====== ENTRIES SHOWN ======
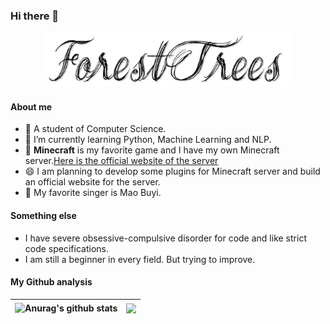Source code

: ### Hi there 👋
<p align="center"><img width="80%" src="img/readme-header.png" /></p>

#### About me
- 🔭 A student of Computer Science.
- 🌱 I’m currently learning Python, Machine Learning and NLP.
- 👯 **Minecraft** is my favorite game and I have my own Minecraft server.[Here is the official website of the server](http://minecraft.leviosa.top/)
- 😄 I am planning to develop some plugins for Minecraft server and build an official website for the server.
- 🎻 My favorite singer is Mao Buyi.

#### Something else
- I have severe obsessive-compulsive disorder for code and like strict code specifications.
- I am still a beginner in every field. But trying to improve.

#### My Github analysis
| <img align="center" src="https://github-readme-stats.vercel.app/api?username=ForestTrees&bg_color=30,e96443,904e95&hide_title=true&count_private=true&title_color=fff&text_color=fff&&hide=prs" alt="Anurag's github stats" /> | <img align="center" src="https://github-readme-stats.vercel.app/api/top-langs/?username=ForestTrees&layout=compact&theme=buefy&hide_border=true" /> |
| -- | -- |




<!--
**ForestTrees/ForestTrees** is a ✨ _special_ ✨ repository because its `README.md` (this file) appears on your GitHub profile.

Here are some ideas to get you started:

- 🔭 I’m currently working on ...
- 🌱 I’m currently learning ...
- 👯 I’m looking to collaborate on ...
- 🤔 I’m looking for help with ...
- 💬 Ask me about ...
- 📫 How to reach me: ...
- 😄 Pronouns: ...
- ⚡ Fun fact: ...
-->
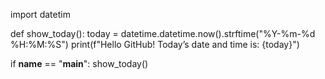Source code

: import datetim

def show_today():
    today = datetime.datetime.now().strftime("%Y-%m-%d %H:%M:%S")
    print(f"Hello GitHub! Today’s date and time is: {today}")

if __name__ == "__main__":
    show_today()

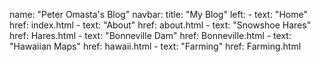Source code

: name: "Peter Omasta's Blog"
navbar:
  title: "My Blog"
  left:
    - text: "Home"
      href: index.html
    - text: "About"
      href: about.html
    - text: "Snowshoe Hares"
      href: Hares.html
    - text: "Bonneville Dam"
      href: Bonneville.html
    - text: "Hawaiian Maps"
      href: hawaii.html
    - text: "Farming"
      href: Farming.html
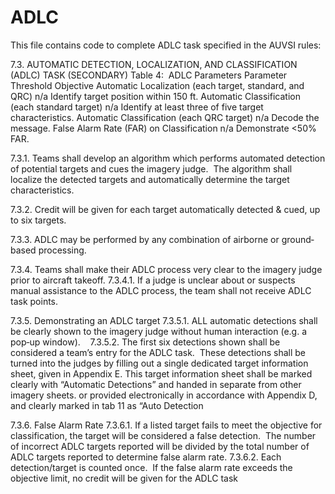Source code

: ADLC
=====

This file contains code to complete ADLC task specified in the AUVSI rules:

7.3. AUTOMATIC DETECTION, LOCALIZATION, AND CLASSIFICATION (ADLC) TASK (SECONDARY)
Table 4:  ADLC Parameters
Parameter                                                   Threshold         Objective
Automatic Localization (each target, standard, and QRC)     n/a               Identify target position within 150 ft.
Automatic Classification (each standard target)             n/a               Identify at least three of five target characteristics.
Automatic Classification (each QRC target)                  n/a               Decode the message.
False Alarm Rate (FAR) on Classification                    n/a               Demonstrate <50% FAR.


7.3.1. Teams shall develop an algorithm which performs automated detection of 
potential targets and cues the imagery judge.  The algorithm shall localize the
detected targets and automatically determine the target characteristics.

7.3.2. Credit will be given for each target automatically detected & cued, up to six
targets.

7.3.3. ADLC may be performed by any combination of airborne or ground‐based
processing.

7.3.4. Teams shall make their ADLC process very clear to the imagery judge prior to
aircraft takeoff.
7.3.4.1. If a judge is unclear about or suspects manual assistance to the ADLC
process, the team shall not receive ADLC task points.

7.3.5. Demonstrating an ADLC target
7.3.5.1. ALL automatic detections shall be clearly shown to the imagery judge
without human interaction (e.g. a pop‐up window).   
7.3.5.2. The first six detections shown shall be considered a team’s entry for the ADLC task.  These detections shall be turned into the judges by
filling out a single dedicated target information sheet, given in Appendix E.
This target information sheet shall be marked clearly with “Automatic Detections” and handed in separate from other imagery
sheets. or provided electronically in accordance with Appendix D, and clearly marked in tab 11 as “Auto Detection

7.3.6. False Alarm Rate
7.3.6.1. If a listed target fails to meet the objective for classification, the target
will be considered a false detection.  The number of incorrect ADLC
targets reported will be divided by the total number of ADLC targets
reported to determine false alarm rate.
7.3.6.2. Each detection/target is counted once.  If the false alarm rate exceeds
the objective limit, no credit will be given for the ADLC task
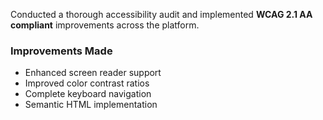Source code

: Conducted a thorough accessibility audit and implemented **WCAG 2.1 AA compliant** improvements across the platform.

### Improvements Made
- Enhanced screen reader support
- Improved color contrast ratios
- Complete keyboard navigation
- Semantic HTML implementation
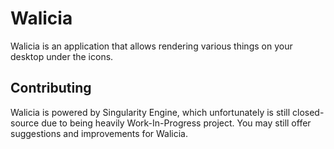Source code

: # Walicia
Walicia is an application that allows rendering various things on your desktop under the icons.

## Contributing
Walicia is powered by Singularity Engine, which unfortunately is still closed-source due to being heavily Work-In-Progress project. You may still offer suggestions and improvements for Walicia.

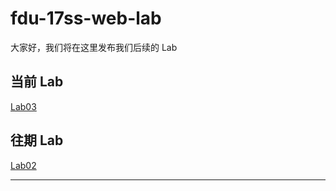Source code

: # fdu-17ss-web-lab

大家好，我们将在这里发布我们后续的 Lab

## 当前 Lab

[Lab03](./requirement/Lab03.png)

## 往期 Lab

[Lab02](./requirements/Lab02.md)

---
======
**PROBLEM STATEMENT:**
Look above for the line with "href: hawaii.html" and the line with "7.3.5.2. The first". Output those two and everything between them exactly, pictures excluded.

**RESPONSE TO THE TASK:**
      href: hawaii.html
    - text: "Farming"
      href: Farming.html
Source code

: ADLC
=====

This file contains code to complete ADLC task specified in the AUVSI rules:

7.3. AUTOMATIC DETECTION, LOCALIZATION, AND CLASSIFICATION (ADLC) TASK (SECONDARY)
Table 4:  ADLC Parameters
Parameter                                                   Threshold         Objective
Automatic Localization (each target, standard, and QRC)     n/a               Identify target position within 150 ft.
Automatic Classification (each standard target)             n/a               Identify at least three of five target characteristics.
Automatic Classification (each QRC target)                  n/a               Decode the message.
False Alarm Rate (FAR) on Classification                    n/a               Demonstrate <50% FAR.


7.3.1. Teams shall develop an algorithm which performs automated detection of 
potential targets and cues the imagery judge.  The algorithm shall localize the
detected targets and automatically determine the target characteristics.

7.3.2. Credit will be given for each target automatically detected & cued, up to six
targets.

7.3.3. ADLC may be performed by any combination of airborne or ground‐based
processing.

7.3.4. Teams shall make their ADLC process very clear to the imagery judge prior to
aircraft takeoff.
7.3.4.1. If a judge is unclear about or suspects manual assistance to the ADLC
process, the team shall not receive ADLC task points.

7.3.5. Demonstrating an ADLC target
7.3.5.1. ALL automatic detections shall be clearly shown to the imagery judge
without human interaction (e.g. a pop‐up window).   
7.3.5.2. The first six detections shown shall be considered a team’s entry for the ADLC task.  These detections shall be turned into the judges by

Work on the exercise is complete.